In the United States, approximately 8.1 million individuals rely on insulin, including over 2 million diagnosed with Type 1 diabetes, who depend on regular access to insulin to survive. The cost of insulin varies significantly among patients, with some individuals with private insurance incurring minimal out-of-pocket expenses, while others may face monthly costs totaling hundreds of dollars — in addition to other diabetes-related expenses such as pumps and blood glucose monitors.

Following the 2022 legislation that lowered out-of-pocket insulin costs for Medicare participants, more than half of U.S. states have implemented their own co-pay caps for insulin, ranging from $25 to $100 per month, benefiting those with state-regulated insurance. Major insulin manufacturers, including Eli Lilly, Sanofi, and Novo Nordisk, have also made efforts to reduce insulin prices through various strategies, such as lowering list prices and capping out-of-pocket costs. However, a significant portion of patients remains uncovered, particularly those with self-insured plans or the uninsured.
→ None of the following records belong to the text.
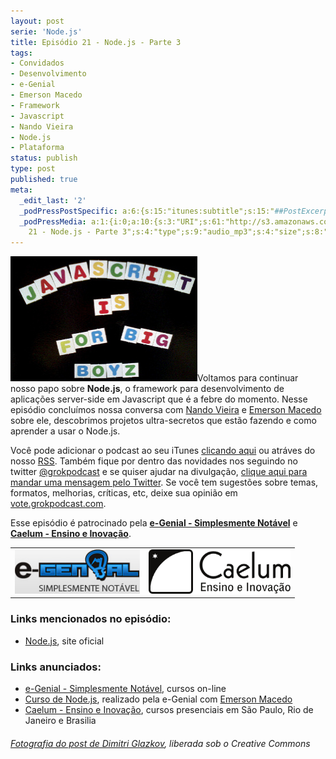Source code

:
 ```yaml
---
layout: post
serie: 'Node.js'
title: Episódio 21 - Node.js - Parte 3
tags:
- Convidados
- Desenvolvimento
- e-Genial
- Emerson Macedo
- Framework
- Javascript
- Nando Vieira
- Node.js
- Plataforma
status: publish
type: post
published: true
meta:
  _edit_last: '2'
  _podPressPostSpecific: a:6:{s:15:"itunes:subtitle";s:15:"##PostExcerpt##";s:14:"itunes:summary";s:15:"##PostExcerpt##";s:15:"itunes:keywords";s:17:"##WordPressCats##";s:13:"itunes:author";s:10:"##Global##";s:15:"itunes:explicit";s:7:"Default";s:12:"itunes:block";s:7:"Default";}
  _podPressMedia: a:1:{i:0;a:10:{s:3:"URI";s:61:"http://s3.amazonaws.com/grokpodcast/grokpodcast-21-nodejs.mp3";s:5:"title";s:32:"Episódio
    21 - Node.js - Parte 3";s:4:"type";s:9:"audio_mp3";s:4:"size";s:8:"27841163";s:8:"duration";s:5:"28:56";s:12:"previewImage";s:77:"http://grokpodcast.com/wp-content/plugins/podpress/images/vpreview_center.png";s:10:"dimensionW";s:1:"0";s:10:"dimensionH";s:1:"0";s:3:"rss";s:2:"on";s:4:"atom";s:2:"on";}}
---
```

<img class="alignleft size-full wp-image-118" title="Javascript Is For Big Boys" src="/images/2011/02/js_is_for_big_boys.jpg" alt="" width="299" height="200" />Voltamos para continuar nosso papo sobre <strong>Node.js</strong>, o framework para desenvolvimento de aplicações server-side em Javascript que é a febre do momento. Nesse episódio concluímos nossa conversa com <a href="http://twitter.com/fnando" target="_blank">Nando Vieira</a> e <a href="http://twitter.com/emerleite" target="_blank">Emerson Macedo</a> sobre ele, descobrimos projetos ultra-secretos que estão fazendo e como aprender a usar o Node.js.

Você pode adicionar o podcast ao seu iTunes <a href="http://itunes.apple.com/us/podcast/grok-podcast/id393122038" target="_blank">clicando aqui</a> ou atráves do nosso <a href="http://grokpodcast.com/feed/" target="_blank">RSS</a>. Também fique por dentro das novidades nos seguindo no twitter <a href="http://twitter.com/GrokPodcast" target="_blank">@grokpodcast</a> e se quiser ajudar na divulgação, <a href="http://twitter.com/?status=Ou%C3%A7a%20o%20%40GrokPodcast%20epis%C3%B3dio%2021%2C%20terceira%20e%20%C3%BAltima%20parte%20sobre%20Node.js%20http%3A%2F%2Fgoo.gl%2F8s953%20%23podcast%20%23nodejs" target="_blank">clique aqui para mandar uma mensagem pelo Twitter</a>. Se você tem sugestões sobre temas, formatos, melhorias, críticas, etc, deixe sua opinião em <a href="http://vote.grokpodcast.com" target="_blank">vote.grokpodcast.com</a>.

Esse episódio é patrocinado pela <strong><a href="http://www.egenial.com.br" target="_blank">e-Genial - Simplesmente Notável</a></strong> e <strong><a href="http://www.caelum.com.br" target="_blank">Caelum - Ensino e Inovação</a></strong>.
<table class="alignright">
<tbody>
<tr>
<td><a href="http://www.egenial.com.br" target="_blank"><img class="alignright size-full wp-image-40" title="e-Genial - Simplesmente Notável" src="/images/2010/09/logo_egenial.jpg" alt="" width="200" height="71" /></a></td>
<td><a href="http://www.caelum.com.br" target="_blank"><img class="alignright size-full wp-image-40" title="Caelum - Ensino e Inovação" src="/images/2010/11/caelum-logo.png" alt="" width="227" height="71" /></a></td>
</tr>
</tbody>
</table>
<h3>Links mencionados no episódio:</h3>
<ul>
	<li><a href="http://nodejs.org/" target="_blank">Node.js</a>, site oficial</li>
</ul>
<h3>Links anunciados:</h3>
<ul>
	<li><a href="http://www.egenial.com.br" target="_blank">e-Genial - Simplesmente Notável</a>, cursos on-line</li>
	<li><a href="http://www.egenial.com.br/nodejs" target="_blank">Curso de Node.js</a>, realizado pela e-Genial com <a href="http://twitter.com/emerleite" target="_blank">Emerson Macedo</a></li>
	<li><a href="http://www.caelum.com.br" target="_blank">Caelum - Ensino e Inovação</a>, cursos presenciais em São Paulo, Rio de Janeiro e Brasilia</li>
</ul>
<h6><a href="http://www.flickr.com/photos/dglazkov/1130929768/" target="_blank">Fotografia do post de Dimitri Glazkov</a>, liberada sob o Creative Commons</h6>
Dr. Leslie Eiland, an endocrinologist at the University of Nebraska Medical Center, indicates that the burden often falls on patients to navigate these financial challenges independently. Sanofi’s head of general medicines for North America, Oliver Bogillot, asserts that “no one should struggle to afford their insulin,” while also promoting the company's savings program aimed at individuals without health insurance. Novo Nordisk has stated its commitment to improving access without raising list prices for insulin in the near future. However, there are ongoing concerns that pharmacy benefit managers and insurers create barriers that prevent patients from accessing necessary medications.

The INSULIN Act aims to provide relief for many but faces barriers, as previous attempts to pass similar measures have been unsuccessful; notably, efforts in 2022 to cap insulin costs for those with private insurance were thwarted in the Senate. Diabetes advocates and patients maintain hope for the passage of the new bill. Breana Glover, a 23-year-old who relocated to Texas for more affordable living conditions due to her diabetes expenses, describes her financial balancing act. She limits her carbohydrate intake to make her insulin supply last longer, and believes that a $35 cap would be a significant step towards making essential medicines more accessible and easing financial burdens.
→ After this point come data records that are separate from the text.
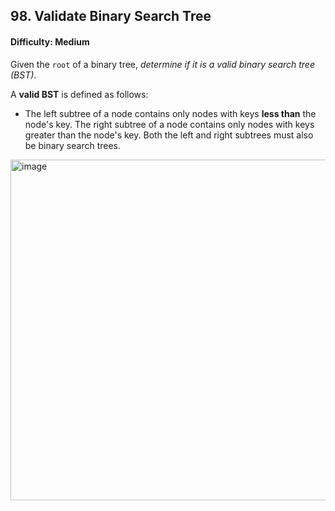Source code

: ## 98. Validate Binary Search Tree

#### Difficulty: Medium

Given the ```root``` of a binary tree, _determine if it is a valid binary search tree (BST)_.

A __valid BST__ is defined as follows:

- The left subtree of a node contains only nodes with keys __less than__ the node's key.
    The right subtree of a node contains only nodes with keys greater than the node's key.
    Both the left and right subtrees must also be binary search trees.

<img width="545" alt="image" src="https://user-images.githubusercontent.com/35042430/206097698-15c5f56e-a51a-4e46-9612-501892ce15a4.png">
Manny Hernandez, CEO of The Diabetes Link, notes that young adults, who often face barriers to obtaining comprehensive health insurance, would particularly benefit from the proposed legislation. While he sees potential for the bill, he fears that competing priorities may impede its progress. “There’s many distractions and there’s many important things going on,” he commented, but maintains a hopeful outlook for the future of insulin affordability.